Днк-маркер для селекции сортов ярового ячменя, устойчивых к темно-бурой пятнистости

Изобретение относится к сельскому хозяйству и биотехнологии и может быть использовано в генетике и селекции зерновых культур.

В настоящее время селекция ячменя направлена на получение сортов с повышенным уровнем урожайности. Одним из факторов повышения продуктивности и качества зерна является выведение сортов, устойчивых к различным болезням. Темно-бурая пятнистость относится к основным болезням, поражающим ячмень в условиях Америки, Европы и России (1). Болезнь вызывается патогеном Cochliobolus sativus и эпифитотии ее влекут за собой до 40% потерь урожая. Создание сортов с генетической устойчивостью к данному патогену является одним из элементов защиты культуры ячменя.

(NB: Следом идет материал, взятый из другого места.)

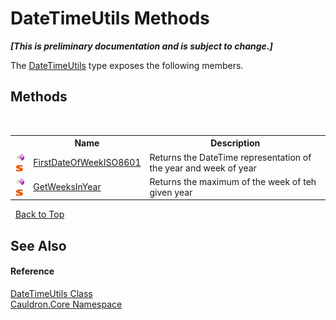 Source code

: # DateTimeUtils Methods
 _**\[This is preliminary documentation and is subject to change.\]**_

The <a href="T_Cauldron_Core_DateTimeUtils">DateTimeUtils</a> type exposes the following members.


## Methods
&nbsp;<table><tr><th></th><th>Name</th><th>Description</th></tr><tr><td>![Public method](media/pubmethod.gif "Public method")![Static member](media/static.gif "Static member")</td><td><a href="M_Cauldron_Core_DateTimeUtils_FirstDateOfWeekISO8601">FirstDateOfWeekISO8601</a></td><td>
Returns the DateTime representation of the year and week of year</td></tr><tr><td>![Public method](media/pubmethod.gif "Public method")![Static member](media/static.gif "Static member")</td><td><a href="M_Cauldron_Core_DateTimeUtils_GetWeeksInYear">GetWeeksInYear</a></td><td>
Returns the maximum of the week of teh given year</td></tr></table>&nbsp;
<a href="#datetimeutils-methods">Back to Top</a>

## See Also


#### Reference
<a href="T_Cauldron_Core_DateTimeUtils">DateTimeUtils Class</a><br /><a href="N_Cauldron_Core">Cauldron.Core Namespace</a><br />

Локусы сопротивляемости в данному патогену начали определять с 1995 года и в настоящее время они обнаружены на всех хромосомах ячменя (2). Возбудитель опасен для районов с теплым, влажным климатом. Одним из ключевых факторов распространения болезни является длительный период (16 и более часов), когда листья увлажнены, то есть находятся в постоянном соприкосновении с влагой. Было установлено, что наиболее высокая устойчивость к темно-бурой пятнистости встречается у сортов из коллекции NSGC (National Small Grain Collection), происходящих из северной части США, а умеренная устойчивость к темно-бурой пятнистости наблюдается у взрослых растений, происходящих из Восточной Азии (3). Используя образец CI-7117-77 из североамериканской коллекции, была выведена линия NDB112, устойчивая к темно-бурой пятнистости (4). Прочная стойкость этой линии использовалась в ячмене более 40 лет. Устойчивые сорта Cree, Manker, Morex и Robust были разработаны и распространены в производстве ячменя в северных штатах США в 1990 году (5). Однако в настоящее время появились более вирулентные штаммы патогена, преодолевающие устойчивость, обеспечиваемую генами от линии NDB112. В настоящее время известно о 9 сортах ярового ячменя, созданных в селекционных центрах Сибирского Федерального округа, обладающих устойчивостью как минимум к 2 различным изолятам С. sativus (2).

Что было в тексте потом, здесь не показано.